採取は自宅で行っていただき、病院へ持ってきていただきます。なお、パートナーの方に、ご持参いただくことが可能です。採取後、1時間以内に検査を始めることが望ましいので、できるだけ採取後1時間以内に病院に到着するようにお願いします。
量
採取した精液の全量を計量器で計測します。精液の量は個人差が大きく、年齢や健康状態、生活習慣によってもかなり変化します。そのため、あまりにも少なすぎる、1.0ml以下の場合には前立腺もしくは精嚢腺の異常があると考えられますが、多い分には異常とは考えません。
濃度
1mml中の精液に、精子が4000万~5000万以上確認であれば、正常と考えられます。しかし、4000万~2000万以下の場合には精子減少症の可能性もあり、受精率は低くなると考えられます。全く精子が確認できなければ無精子症と診断されます。自然妊娠は、精子濃度が3000万以上ないと難しいと考えられています。
運動率
動かない精子が精子中に多く含まれていれば、卵子まで自力でたどり着くことはできませんので受精率も低下します。正常であれば全体の60%以上が正常な運動能力がありますが、それ以下だと精子無力症の可能性もあります。
奇形率
頭部に異常や奇形がみられる精子が、全体の精子のうちどのくらいの割合で含まれているかで、正常範囲とされるのは全体の15%未満です。それ以上異常な精子が含まれていると造精機能の低下や障害が考えられます。
一般不妊治療の方法
タイミング療法
タイミング療法の実際
排卵日の予測
排卵予定日を予測する基礎体温を記録することで、排卵周期や月経周期のパターンを読み取り排卵日を予測することが出来ます。
基礎体温は月経周期では低体温を示し、排卵が起こった日をはさんで高温期に移行します。そのため、高温期に入る直前、低温期の中でもさらに体温が下がった日を排卵日と予測します。
タイミングを合わせる
男性は何日も連続して射精すると精子の数が減ってしまい、受精率が低くなってしまいます。
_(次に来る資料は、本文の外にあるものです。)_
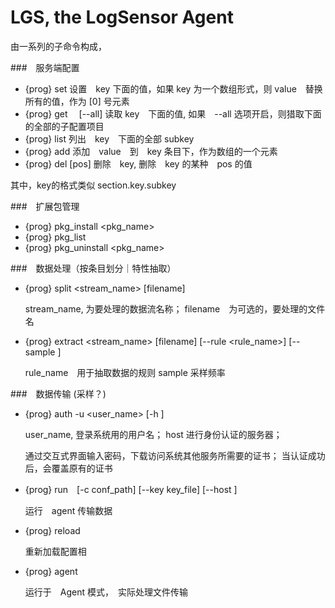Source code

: # LGS, the LogSensor Agent

由一系列的子命令构成，

###　服务端配置

- {prog} set  <key> <value>
    设置　key 下面的值，如果 key 为一个数组形式，则 value　替换所有的值，作为 [0] 号元素
- {prog} get  <key>　[--all]
    读取 key　下面的值, 如果　--all 选项开启，则猎取下面的全部的子配置项目
- {prog} list <key>
    列出　key　下面的全部 subkey
- {prog} add  <key> <value>
    添加　value　到　key 条目下，作为数组的一个元素
- {prog} del  <key> [pos]
    删除　key, 删除　key 的某种　pos 的值
    
其中，key的格式类似 section.key.subkey

###　扩展包管理

- {prog} pkg_install <pkg_name>
- {prog} pkg_list
- {prog} pkg_uninstall <pkg_name>

###　数据处理（按条目划分｜特性抽取）

- {prog} split <stream_name> [filename]

    stream_name, 为要处理的数据流名称；
    filename　为可选的，要处理的文件名
    
- {prog} extract <stream_name> [filename] [--rule <rule_name>] [--sample <N>]

    rule_name　用于抽取数据的规则
    sample     采样频率
    
###　数据传输 (采样？)

- {prog} auth -u <user_name> [-h <host>]
    
    user_name, 登录系统用的用户名；
    host       进行身份认证的服务器；
    
    通过交互式界面输入密码，下载访问系统其他服务所需要的证书；
    当认证成功后，会覆盖原有的证书
    
- {prog} run　[-c conf_path] [--key key_file] [--host <host>]
    
    运行　agent 传输数据
    
- {prog} reload    
    
    重新加载配置相
    
-  {prog} agent        
    
    运行于　Agent 模式，　实际处理文件传输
しかし、あまり長期間禁欲していても精子の質が落ちてしまいます。排卵日とは関係なく3~5日間隔で性交渉を行っている方が妊娠の確立が上がるというデータもあります。
排卵誘発療法
クロミフェンという下垂体に作用する”排卵誘発剤”を使った治療方法です。不妊治療の中では最も一般的な薬を使った治療で、治療の初期段階に行われることも多くあります。
特徴
クロミッドとも呼ばれるこの薬を服用した場合に排卵誘発率は50~75%、妊娠率は約24%です。双子になる確率は7.5%です。服用量を増やして3周期続けても排卵が起こらないには、ゴナドトロピン療法に切り替えます。
【ゴナドトロピン療法(hMG-hCG療法)】
ゴナドトロピン療法には卵胞刺激作用ホルモン(FSH)の作用をもつヒト閉経後尿性ゴナドトロピン(hMG)または遺伝子組換型FSH、およびhCGという2種類の注射薬が使われます。クロミット療法で改善が見られなかった場合に、この治療が行われます。
月経周期3~5日目からhMG(FSH)の注射を毎日行います。その後、卵胞の発育を超音波検査で確認し、十分に成熟していたら排卵を起こすためにhCGを注射して排卵を誘発します。hCGを注射してから36~48時間の間に排卵が起こります。これにタイミング療法または人工授精を組み合わせます。
特徴
ゴナドトロピン療法は卵巣に直接働きかけて排卵を促すのが特徴の治療方法です。そのため、下垂体に異常がある排卵障害にも有効です。一方双子となる確率が高くなる傾向や、卵巣過剰刺激症候群が起こる可能性があるため、hMGの量を低用量にして副作用を少なくする工夫を行っています。